* MATERIAL FOR THIS TASK *

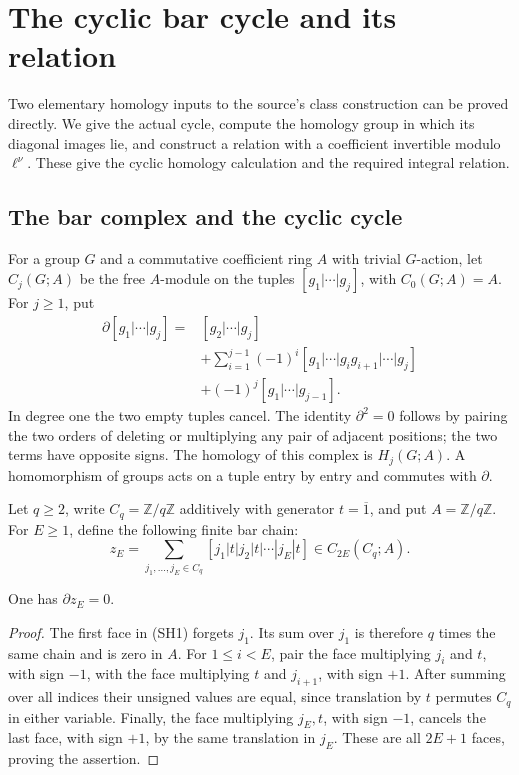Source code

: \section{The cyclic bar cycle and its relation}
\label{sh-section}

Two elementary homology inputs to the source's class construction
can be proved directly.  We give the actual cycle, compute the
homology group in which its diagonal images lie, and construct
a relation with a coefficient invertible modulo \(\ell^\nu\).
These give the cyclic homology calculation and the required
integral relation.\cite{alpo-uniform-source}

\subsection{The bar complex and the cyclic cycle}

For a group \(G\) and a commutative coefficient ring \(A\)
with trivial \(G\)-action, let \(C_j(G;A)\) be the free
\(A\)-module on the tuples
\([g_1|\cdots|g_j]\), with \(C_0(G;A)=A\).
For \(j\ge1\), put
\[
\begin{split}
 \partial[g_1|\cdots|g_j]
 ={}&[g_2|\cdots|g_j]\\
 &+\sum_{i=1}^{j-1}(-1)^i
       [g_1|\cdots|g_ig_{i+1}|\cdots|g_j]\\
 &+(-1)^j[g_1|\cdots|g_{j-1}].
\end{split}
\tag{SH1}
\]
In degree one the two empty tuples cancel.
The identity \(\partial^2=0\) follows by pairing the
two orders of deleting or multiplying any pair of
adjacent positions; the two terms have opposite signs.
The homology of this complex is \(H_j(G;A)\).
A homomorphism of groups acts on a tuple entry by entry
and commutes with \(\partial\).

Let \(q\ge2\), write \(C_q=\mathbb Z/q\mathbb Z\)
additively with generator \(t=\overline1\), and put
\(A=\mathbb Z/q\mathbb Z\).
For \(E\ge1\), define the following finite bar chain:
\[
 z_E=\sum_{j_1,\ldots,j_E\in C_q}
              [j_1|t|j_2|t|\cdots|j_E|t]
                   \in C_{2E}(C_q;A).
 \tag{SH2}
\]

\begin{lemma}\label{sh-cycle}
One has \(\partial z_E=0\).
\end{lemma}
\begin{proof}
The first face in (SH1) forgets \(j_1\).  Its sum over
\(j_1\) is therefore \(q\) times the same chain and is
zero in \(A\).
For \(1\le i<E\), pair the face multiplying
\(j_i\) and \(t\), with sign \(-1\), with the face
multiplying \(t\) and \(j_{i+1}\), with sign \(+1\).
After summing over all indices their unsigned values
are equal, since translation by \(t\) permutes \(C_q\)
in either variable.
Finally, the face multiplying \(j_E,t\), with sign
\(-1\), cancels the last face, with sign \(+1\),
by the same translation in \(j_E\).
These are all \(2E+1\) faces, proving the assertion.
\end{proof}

...

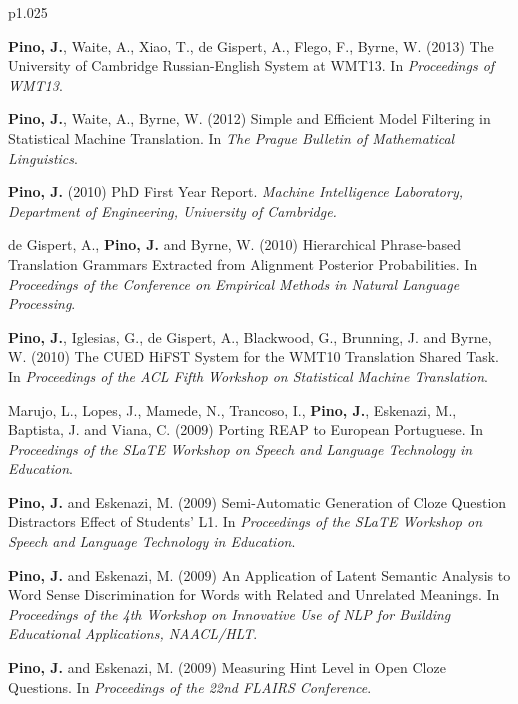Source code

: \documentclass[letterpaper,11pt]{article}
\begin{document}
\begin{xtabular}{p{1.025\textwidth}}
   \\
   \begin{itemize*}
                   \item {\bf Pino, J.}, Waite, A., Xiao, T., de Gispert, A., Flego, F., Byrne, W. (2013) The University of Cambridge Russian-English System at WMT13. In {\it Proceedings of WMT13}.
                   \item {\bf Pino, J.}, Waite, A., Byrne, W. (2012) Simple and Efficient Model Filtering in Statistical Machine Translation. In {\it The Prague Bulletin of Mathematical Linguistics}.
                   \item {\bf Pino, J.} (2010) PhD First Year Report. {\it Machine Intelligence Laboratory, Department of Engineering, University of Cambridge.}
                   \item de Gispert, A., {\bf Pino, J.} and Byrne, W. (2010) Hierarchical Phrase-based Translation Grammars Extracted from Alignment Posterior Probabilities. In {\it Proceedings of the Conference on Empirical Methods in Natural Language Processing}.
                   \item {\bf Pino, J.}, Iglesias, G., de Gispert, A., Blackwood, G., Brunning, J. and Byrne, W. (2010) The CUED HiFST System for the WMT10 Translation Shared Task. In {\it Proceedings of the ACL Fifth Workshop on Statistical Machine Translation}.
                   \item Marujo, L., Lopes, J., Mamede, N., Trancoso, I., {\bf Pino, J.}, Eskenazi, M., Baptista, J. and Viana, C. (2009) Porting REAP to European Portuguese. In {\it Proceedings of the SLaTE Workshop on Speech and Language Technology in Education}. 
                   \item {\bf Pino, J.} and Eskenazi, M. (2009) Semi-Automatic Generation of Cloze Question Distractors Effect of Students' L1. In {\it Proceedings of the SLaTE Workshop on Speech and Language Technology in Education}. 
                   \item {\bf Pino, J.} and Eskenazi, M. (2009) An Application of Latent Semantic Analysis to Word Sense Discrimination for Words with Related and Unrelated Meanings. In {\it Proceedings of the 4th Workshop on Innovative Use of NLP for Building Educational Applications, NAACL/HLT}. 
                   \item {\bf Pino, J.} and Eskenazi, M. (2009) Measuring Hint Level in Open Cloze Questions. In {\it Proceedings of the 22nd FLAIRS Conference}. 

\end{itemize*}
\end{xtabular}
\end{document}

--

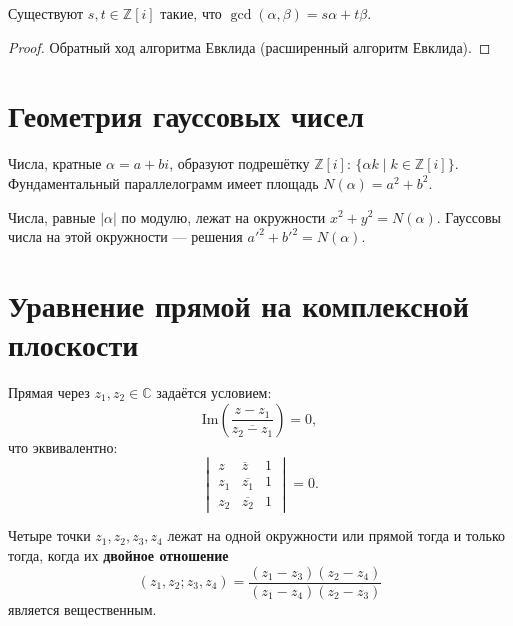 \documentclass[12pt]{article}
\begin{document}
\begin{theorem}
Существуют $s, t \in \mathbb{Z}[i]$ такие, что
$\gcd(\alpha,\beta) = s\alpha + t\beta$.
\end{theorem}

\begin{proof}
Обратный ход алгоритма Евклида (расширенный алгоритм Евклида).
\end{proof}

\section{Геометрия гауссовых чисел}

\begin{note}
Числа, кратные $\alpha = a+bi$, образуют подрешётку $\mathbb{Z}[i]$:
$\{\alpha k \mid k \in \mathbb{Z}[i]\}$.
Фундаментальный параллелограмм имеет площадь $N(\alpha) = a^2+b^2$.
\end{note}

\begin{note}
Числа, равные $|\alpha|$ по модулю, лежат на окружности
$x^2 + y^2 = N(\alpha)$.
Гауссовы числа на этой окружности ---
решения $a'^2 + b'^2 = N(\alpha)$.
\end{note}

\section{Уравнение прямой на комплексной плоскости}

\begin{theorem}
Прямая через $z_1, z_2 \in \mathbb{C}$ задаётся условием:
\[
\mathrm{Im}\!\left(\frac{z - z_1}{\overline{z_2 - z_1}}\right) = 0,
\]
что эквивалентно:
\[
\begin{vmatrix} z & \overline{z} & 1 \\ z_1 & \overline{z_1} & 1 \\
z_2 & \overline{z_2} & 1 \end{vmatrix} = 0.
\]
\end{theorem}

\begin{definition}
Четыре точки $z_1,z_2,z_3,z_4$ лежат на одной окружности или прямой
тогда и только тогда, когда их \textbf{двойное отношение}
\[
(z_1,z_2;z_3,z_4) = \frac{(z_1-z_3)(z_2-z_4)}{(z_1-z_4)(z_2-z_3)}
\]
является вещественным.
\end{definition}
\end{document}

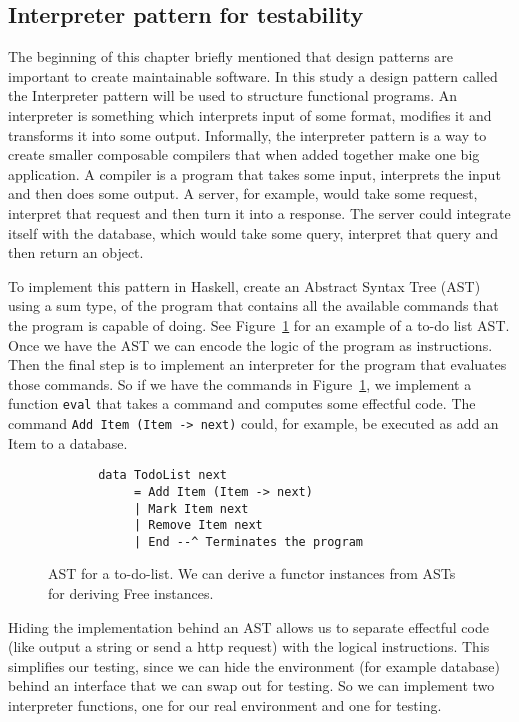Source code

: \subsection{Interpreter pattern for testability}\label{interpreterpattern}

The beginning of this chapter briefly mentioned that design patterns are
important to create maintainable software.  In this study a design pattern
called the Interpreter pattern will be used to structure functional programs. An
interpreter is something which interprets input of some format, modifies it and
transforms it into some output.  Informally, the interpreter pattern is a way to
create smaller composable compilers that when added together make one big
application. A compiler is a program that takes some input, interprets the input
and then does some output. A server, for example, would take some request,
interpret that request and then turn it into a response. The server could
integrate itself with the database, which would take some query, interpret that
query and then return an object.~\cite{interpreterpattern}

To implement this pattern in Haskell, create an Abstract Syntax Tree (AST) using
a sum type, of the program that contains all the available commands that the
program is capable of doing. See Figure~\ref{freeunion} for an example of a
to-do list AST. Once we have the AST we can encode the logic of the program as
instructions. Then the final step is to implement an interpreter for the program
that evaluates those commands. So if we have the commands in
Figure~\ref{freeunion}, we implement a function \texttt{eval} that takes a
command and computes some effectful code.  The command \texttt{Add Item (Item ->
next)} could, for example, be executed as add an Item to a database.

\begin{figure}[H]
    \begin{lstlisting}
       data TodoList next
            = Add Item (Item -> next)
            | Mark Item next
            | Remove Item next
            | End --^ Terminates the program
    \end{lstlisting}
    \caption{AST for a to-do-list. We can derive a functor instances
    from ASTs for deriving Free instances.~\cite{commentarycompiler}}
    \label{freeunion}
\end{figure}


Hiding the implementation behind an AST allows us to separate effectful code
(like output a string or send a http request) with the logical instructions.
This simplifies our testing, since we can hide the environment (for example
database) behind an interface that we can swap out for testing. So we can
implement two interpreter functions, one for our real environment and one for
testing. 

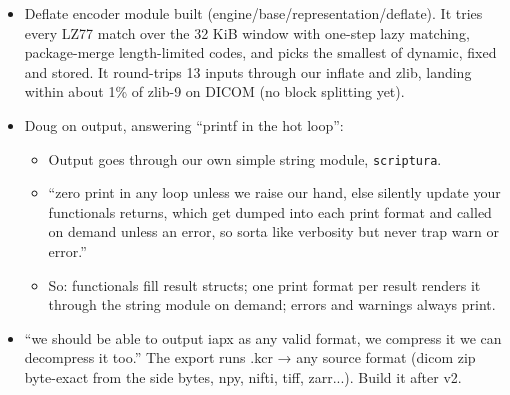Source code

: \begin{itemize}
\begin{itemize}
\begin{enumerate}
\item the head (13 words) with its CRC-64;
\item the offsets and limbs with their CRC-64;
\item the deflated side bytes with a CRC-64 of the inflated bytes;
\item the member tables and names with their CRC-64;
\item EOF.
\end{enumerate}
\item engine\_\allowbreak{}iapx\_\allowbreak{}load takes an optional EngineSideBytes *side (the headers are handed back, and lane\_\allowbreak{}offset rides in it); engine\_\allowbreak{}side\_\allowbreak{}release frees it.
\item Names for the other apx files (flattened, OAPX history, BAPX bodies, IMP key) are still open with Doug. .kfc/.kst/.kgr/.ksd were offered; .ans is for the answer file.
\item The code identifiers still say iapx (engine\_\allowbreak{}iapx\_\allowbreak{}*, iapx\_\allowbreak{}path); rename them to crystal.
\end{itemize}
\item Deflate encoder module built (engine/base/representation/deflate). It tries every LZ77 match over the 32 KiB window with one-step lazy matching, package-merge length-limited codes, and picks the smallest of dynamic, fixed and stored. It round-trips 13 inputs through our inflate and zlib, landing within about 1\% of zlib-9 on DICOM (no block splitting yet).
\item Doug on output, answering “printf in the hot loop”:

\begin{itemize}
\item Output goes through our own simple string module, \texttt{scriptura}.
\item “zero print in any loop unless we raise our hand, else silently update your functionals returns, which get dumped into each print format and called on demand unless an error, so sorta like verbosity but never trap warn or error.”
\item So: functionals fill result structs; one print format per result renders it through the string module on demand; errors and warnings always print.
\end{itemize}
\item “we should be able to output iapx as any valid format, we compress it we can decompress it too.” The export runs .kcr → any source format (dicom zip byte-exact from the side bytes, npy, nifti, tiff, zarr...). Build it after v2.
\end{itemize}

* TASK TO CARRY OUT *
Go through the material above and output exactly the lines from the one containing "A., Byrne, W." through the one containing "W. (2010) Hierarchical".

* TASK ANSWER *
                   \item {\bf Pino, J.}, Waite, A., Byrne, W. (2012) Simple and Efficient Model Filtering in Statistical Machine Translation. In {\it The Prague Bulletin of Mathematical Linguistics}.
                   \item {\bf Pino, J.} (2010) PhD First Year Report. {\it Machine Intelligence Laboratory, Department of Engineering, University of Cambridge.}
                   \item de Gispert, A., {\bf Pino, J.} and Byrne, W. (2010) Hierarchical Phrase-based Translation Grammars Extracted from Alignment Posterior Probabilities. In {\it Proceedings of the Conference on Empirical Methods in Natural Language Processing}.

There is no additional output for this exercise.